Activity >> Check each line of the records below and collect those holding "CardHolder".

[Rendered images with source text]
☆ ☆ ☆ ☆ ☆ ☆ ☆
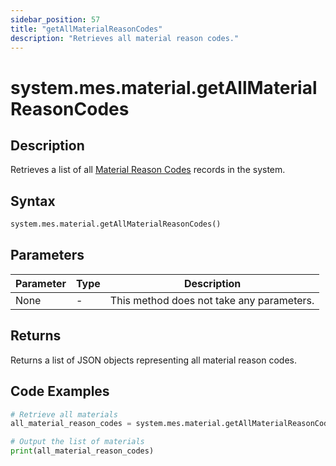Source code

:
 ```yaml
---
sidebar_position: 57
title: "getAllMaterialReasonCodes"
description: "Retrieves all material reason codes."
---
```


# system.mes.material.getAllMaterialReasonCodes

## Description

Retrieves a list of all [Material Reason Codes](../../data-model/material-model/material-reason-code) records in the system.

## Syntax

```python
system.mes.material.getAllMaterialReasonCodes()
```

## Parameters

| Parameter | Type | Description                               |
| --------- | ---- | ----------------------------------------- |
| None      | -    | This method does not take any parameters. |

## Returns

Returns a list of JSON objects representing all material reason codes.

## Code Examples

```python
# Retrieve all materials
all_material_reason_codes = system.mes.material.getAllMaterialReasonCodes()

# Output the list of materials
print(all_material_reason_codes)
```
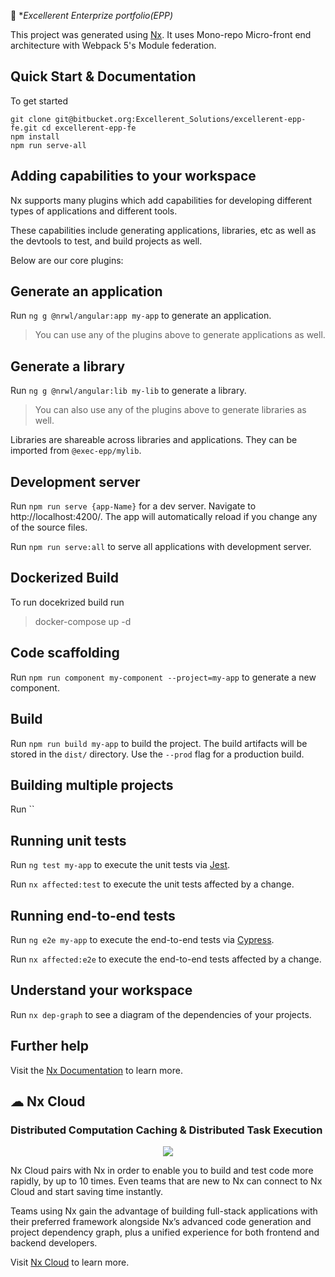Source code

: 

🔎 **Excellerent Enterprize portfolio(EPP)*

This project was generated using [Nx](https://nx.dev). It uses Mono-repo Micro-front end architecture with Webpack 5's Module federation.




## Quick Start & Documentation
To get started 
```
git clone git@bitbucket.org:Excellerent_Solutions/excellerent-epp-fe.git cd excellerent-epp-fe
npm install
npm run serve-all
```



## Adding capabilities to your workspace

Nx supports many plugins which add capabilities for developing different types of applications and different tools.

These capabilities include generating applications, libraries, etc as well as the devtools to test, and build projects as well.

Below are our core plugins:


## Generate an application

Run `ng g @nrwl/angular:app my-app` to generate an application.

> You can use any of the plugins above to generate applications as well.

## Generate a library

Run `ng g @nrwl/angular:lib my-lib` to generate a library.

> You can also use any of the plugins above to generate libraries as well.

Libraries are shareable across libraries and applications. They can be imported from `@exec-epp/mylib`.

## Development server

Run `npm run serve {app-Name}` for a dev server. Navigate to http://localhost:4200/. The app will automatically reload if you change any of the source files.


Run `npm run serve:all` to serve all applications with development server.
## Dockerized Build
To run docekrized build run

> docker-compose up -d
## Code scaffolding

Run `npm run component my-component --project=my-app` to generate a new component.

## Build

Run `npm run build my-app` to build the project. The build artifacts will be stored in the `dist/` directory. Use the `--prod` flag for a production build.

## Building multiple projects

Run ``

## Running unit tests

Run `ng test my-app` to execute the unit tests via [Jest](https://jestjs.io).

Run `nx affected:test` to execute the unit tests affected by a change.

## Running end-to-end tests

Run `ng e2e my-app` to execute the end-to-end tests via [Cypress](https://www.cypress.io).

Run `nx affected:e2e` to execute the end-to-end tests affected by a change.

## Understand your workspace

Run `nx dep-graph` to see a diagram of the dependencies of your projects.

## Further help

Visit the [Nx Documentation](https://nx.dev/angular) to learn more.






## ☁ Nx Cloud

### Distributed Computation Caching & Distributed Task Execution

<p style="text-align: center;"><img src="https://raw.githubusercontent.com/nrwl/nx/master/images/nx-cloud-card.png"></p>

Nx Cloud pairs with Nx in order to enable you to build and test code more rapidly, by up to 10 times. Even teams that are new to Nx can connect to Nx Cloud and start saving time instantly.

Teams using Nx gain the advantage of building full-stack applications with their preferred framework alongside Nx’s advanced code generation and project dependency graph, plus a unified experience for both frontend and backend developers.

Visit [Nx Cloud](https://nx.app/) to learn more.
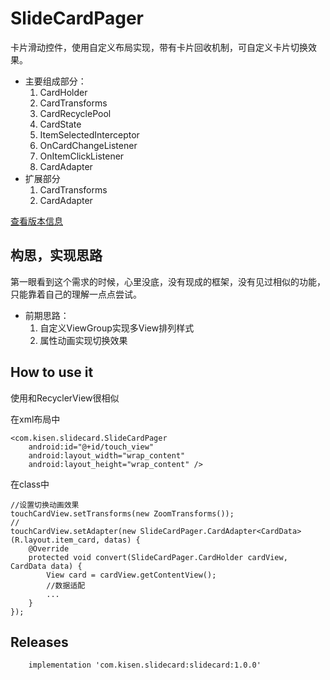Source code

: # SlideCardPager

卡片滑动控件，使用自定义布局实现，带有卡片回收机制，可自定义卡片切换效果。

- 主要组成部分：
	1. CardHolder
	2. CardTransforms
	3. CardRecyclePool
	4. CardState
	5. ItemSelectedInterceptor
	6. OnCardChangeListener
	7. OnItemClickListener
	8. CardAdapter
- 扩展部分
	1. CardTransforms
	2. CardAdapter

[查看版本信息][update_id]

[update_id]: ./UpdateFile.md

## 构思，实现思路
第一眼看到这个需求的时候，心里没底，没有现成的框架，没有见过相似的功能，只能靠着自己的理解一点点尝试。

- 前期思路：
	1. 自定义ViewGroup实现多View排列样式
	2. 属性动画实现切换效果

## How to use it

使用和RecyclerView很相似

在xml布局中

```
<com.kisen.slidecard.SlideCardPager
    android:id="@+id/touch_view"
    android:layout_width="wrap_content"
    android:layout_height="wrap_content" />
```

在class中

```
//设置切换动画效果
touchCardView.setTransforms(new ZoomTransforms());
//
touchCardView.setAdapter(new SlideCardPager.CardAdapter<CardData>(R.layout.item_card, datas) {
    @Override
    protected void convert(SlideCardPager.CardHolder cardView, CardData data) {
        View card = cardView.getContentView();
        //数据适配
        ...
    }
});
```

## Releases
```
    implementation 'com.kisen.slidecard:slidecard:1.0.0'
```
☆ ☆ ☆ ☆ ☆ ☆ ☆
Output of the exercise >>
	1. CardHolder
    protected void convert(SlideCardPager.CardHolder cardView, CardData data) {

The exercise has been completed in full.